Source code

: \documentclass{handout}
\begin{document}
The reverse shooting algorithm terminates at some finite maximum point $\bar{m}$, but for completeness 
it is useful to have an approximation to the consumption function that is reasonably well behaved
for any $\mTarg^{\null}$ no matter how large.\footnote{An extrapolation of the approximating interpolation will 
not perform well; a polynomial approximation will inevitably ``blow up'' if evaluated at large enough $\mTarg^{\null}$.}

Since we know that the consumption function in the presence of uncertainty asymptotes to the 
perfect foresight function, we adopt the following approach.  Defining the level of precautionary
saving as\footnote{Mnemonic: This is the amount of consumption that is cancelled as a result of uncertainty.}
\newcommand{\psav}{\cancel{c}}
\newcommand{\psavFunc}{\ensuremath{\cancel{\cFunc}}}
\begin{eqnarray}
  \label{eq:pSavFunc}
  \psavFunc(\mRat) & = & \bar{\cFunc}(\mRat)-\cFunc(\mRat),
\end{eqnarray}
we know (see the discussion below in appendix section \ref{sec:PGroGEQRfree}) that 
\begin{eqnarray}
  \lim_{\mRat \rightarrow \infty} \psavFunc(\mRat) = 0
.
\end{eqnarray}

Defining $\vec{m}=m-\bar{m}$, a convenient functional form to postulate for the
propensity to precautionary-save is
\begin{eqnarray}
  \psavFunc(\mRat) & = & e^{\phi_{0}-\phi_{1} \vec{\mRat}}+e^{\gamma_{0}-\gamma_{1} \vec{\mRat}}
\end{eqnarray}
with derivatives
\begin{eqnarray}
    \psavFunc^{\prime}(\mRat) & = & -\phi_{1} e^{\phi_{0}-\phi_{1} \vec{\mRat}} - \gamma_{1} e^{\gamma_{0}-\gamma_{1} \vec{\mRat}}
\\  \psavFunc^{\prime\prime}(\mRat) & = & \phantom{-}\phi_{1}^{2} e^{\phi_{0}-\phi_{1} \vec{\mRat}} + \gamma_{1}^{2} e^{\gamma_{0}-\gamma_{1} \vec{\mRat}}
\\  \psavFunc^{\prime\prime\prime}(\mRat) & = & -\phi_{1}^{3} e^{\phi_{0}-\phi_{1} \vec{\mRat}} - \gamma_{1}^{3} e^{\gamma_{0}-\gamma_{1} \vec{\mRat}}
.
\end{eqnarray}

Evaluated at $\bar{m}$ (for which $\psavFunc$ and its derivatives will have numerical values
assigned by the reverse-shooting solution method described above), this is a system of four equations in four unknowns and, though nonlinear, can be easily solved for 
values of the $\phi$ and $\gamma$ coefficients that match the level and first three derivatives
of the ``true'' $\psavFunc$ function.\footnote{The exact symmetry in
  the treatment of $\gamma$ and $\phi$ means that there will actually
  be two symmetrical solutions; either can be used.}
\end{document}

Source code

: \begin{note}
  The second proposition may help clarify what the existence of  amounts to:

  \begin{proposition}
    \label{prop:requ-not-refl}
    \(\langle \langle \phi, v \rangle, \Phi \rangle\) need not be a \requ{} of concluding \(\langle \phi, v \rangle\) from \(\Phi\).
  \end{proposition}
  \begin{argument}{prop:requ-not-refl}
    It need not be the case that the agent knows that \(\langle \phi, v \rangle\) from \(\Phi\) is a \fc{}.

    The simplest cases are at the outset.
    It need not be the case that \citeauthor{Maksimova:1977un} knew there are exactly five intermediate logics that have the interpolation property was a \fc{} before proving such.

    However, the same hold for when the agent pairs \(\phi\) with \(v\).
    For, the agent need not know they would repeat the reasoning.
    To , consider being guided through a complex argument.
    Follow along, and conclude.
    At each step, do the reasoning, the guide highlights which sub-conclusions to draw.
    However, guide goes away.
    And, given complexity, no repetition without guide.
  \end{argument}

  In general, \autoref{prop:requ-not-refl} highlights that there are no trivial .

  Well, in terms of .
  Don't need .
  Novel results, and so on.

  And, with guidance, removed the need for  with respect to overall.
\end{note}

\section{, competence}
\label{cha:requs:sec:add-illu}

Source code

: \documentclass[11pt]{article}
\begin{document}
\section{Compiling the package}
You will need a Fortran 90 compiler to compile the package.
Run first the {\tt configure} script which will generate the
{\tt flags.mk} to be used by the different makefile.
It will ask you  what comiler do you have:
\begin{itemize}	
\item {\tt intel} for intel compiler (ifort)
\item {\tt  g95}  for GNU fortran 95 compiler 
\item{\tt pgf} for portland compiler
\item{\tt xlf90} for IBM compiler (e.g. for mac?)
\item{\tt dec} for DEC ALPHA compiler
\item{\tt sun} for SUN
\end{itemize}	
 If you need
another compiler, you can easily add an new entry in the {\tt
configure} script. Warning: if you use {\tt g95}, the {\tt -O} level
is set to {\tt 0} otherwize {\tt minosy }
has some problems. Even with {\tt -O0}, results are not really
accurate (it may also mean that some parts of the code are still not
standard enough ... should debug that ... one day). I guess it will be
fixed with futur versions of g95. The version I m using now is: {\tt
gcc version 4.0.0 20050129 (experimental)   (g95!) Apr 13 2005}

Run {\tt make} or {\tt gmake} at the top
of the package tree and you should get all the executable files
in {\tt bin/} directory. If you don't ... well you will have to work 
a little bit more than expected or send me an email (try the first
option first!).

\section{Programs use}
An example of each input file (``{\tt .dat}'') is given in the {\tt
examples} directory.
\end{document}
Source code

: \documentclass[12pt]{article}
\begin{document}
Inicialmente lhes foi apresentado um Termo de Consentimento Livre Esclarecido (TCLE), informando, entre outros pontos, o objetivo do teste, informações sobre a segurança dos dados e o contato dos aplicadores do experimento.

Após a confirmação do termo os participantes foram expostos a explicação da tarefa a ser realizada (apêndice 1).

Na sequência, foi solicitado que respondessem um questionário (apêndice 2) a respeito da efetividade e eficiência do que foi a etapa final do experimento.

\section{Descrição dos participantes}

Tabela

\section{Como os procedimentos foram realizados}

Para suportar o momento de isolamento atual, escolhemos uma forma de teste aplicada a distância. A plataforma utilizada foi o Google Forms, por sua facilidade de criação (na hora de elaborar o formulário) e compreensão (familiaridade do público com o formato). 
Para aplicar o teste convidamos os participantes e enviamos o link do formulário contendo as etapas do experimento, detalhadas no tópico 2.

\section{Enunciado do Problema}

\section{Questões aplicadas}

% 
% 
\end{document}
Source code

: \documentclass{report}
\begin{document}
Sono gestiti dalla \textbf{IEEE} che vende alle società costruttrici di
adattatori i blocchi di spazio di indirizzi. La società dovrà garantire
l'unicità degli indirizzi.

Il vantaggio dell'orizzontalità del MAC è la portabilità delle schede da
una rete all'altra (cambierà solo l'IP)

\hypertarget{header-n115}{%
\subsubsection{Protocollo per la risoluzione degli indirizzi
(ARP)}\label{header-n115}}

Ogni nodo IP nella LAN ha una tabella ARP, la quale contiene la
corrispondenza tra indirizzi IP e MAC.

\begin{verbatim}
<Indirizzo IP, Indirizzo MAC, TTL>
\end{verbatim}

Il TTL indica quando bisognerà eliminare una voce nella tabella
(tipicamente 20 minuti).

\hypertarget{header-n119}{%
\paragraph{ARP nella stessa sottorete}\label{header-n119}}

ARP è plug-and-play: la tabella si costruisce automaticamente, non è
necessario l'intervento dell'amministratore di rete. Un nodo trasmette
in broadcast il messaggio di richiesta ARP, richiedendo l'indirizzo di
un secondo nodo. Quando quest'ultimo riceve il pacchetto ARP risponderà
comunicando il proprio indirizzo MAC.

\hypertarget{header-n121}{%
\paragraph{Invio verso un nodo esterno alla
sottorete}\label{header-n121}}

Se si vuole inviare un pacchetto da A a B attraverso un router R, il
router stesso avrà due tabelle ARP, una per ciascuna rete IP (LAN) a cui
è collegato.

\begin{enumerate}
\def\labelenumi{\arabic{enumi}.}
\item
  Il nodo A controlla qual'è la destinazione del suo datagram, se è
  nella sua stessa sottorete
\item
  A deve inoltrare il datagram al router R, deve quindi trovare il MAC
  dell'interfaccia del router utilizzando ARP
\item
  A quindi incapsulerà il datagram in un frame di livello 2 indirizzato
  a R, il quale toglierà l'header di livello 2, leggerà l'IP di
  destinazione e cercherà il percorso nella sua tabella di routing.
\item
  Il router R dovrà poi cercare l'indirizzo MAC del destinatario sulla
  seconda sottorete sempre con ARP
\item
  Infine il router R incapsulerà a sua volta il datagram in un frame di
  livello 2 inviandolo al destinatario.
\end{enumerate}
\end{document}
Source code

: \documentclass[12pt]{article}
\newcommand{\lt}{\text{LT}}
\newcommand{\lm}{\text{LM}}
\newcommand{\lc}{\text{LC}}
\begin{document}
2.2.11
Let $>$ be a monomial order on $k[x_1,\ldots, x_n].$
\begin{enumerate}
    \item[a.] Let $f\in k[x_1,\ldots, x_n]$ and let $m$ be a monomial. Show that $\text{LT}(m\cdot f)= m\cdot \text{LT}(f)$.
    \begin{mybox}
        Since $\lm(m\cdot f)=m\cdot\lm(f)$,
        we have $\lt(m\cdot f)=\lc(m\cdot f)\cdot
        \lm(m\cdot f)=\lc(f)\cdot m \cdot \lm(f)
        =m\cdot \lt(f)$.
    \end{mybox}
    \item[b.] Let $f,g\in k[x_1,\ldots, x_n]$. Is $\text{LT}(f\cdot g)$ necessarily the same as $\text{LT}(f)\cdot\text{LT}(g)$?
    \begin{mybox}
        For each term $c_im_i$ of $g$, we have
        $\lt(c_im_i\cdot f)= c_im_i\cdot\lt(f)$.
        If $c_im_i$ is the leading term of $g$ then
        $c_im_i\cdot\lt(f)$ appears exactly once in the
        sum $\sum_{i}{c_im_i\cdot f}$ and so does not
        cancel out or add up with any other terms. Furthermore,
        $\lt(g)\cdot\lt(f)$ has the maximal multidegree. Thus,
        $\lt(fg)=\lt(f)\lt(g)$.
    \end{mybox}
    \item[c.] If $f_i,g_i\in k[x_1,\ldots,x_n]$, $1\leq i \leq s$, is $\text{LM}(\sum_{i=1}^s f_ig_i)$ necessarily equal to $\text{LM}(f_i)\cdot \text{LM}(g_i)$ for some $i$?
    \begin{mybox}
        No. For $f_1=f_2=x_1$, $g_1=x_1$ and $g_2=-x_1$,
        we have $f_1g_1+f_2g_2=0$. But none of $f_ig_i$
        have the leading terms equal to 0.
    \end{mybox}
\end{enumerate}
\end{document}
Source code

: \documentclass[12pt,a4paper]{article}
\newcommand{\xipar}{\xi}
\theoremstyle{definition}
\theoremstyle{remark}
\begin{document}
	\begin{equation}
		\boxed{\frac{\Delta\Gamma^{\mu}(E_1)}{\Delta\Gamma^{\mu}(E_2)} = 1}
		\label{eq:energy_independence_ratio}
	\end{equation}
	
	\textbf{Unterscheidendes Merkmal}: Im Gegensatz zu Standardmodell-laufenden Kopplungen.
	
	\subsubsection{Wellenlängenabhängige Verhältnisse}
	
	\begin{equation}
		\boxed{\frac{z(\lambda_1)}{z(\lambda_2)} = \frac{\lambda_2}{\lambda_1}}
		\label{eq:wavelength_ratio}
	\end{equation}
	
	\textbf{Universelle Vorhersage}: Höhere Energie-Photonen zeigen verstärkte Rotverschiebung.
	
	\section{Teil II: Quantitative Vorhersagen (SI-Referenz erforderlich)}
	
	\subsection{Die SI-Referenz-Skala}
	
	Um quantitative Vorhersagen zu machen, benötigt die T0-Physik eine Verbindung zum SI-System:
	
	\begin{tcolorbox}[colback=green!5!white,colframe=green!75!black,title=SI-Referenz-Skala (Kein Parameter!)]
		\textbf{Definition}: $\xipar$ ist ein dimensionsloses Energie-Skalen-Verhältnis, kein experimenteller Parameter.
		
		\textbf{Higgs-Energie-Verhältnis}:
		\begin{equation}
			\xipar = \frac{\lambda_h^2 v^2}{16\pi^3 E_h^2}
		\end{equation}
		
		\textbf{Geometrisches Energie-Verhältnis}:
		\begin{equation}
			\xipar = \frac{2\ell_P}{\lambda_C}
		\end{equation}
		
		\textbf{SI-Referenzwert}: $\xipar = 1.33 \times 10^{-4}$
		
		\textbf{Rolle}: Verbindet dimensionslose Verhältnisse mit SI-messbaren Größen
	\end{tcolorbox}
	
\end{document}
================
◆ **Requirement**
Count every line in the listing where the string "that" occurs. Give the total alone.

◆ **Output for this exercise**
12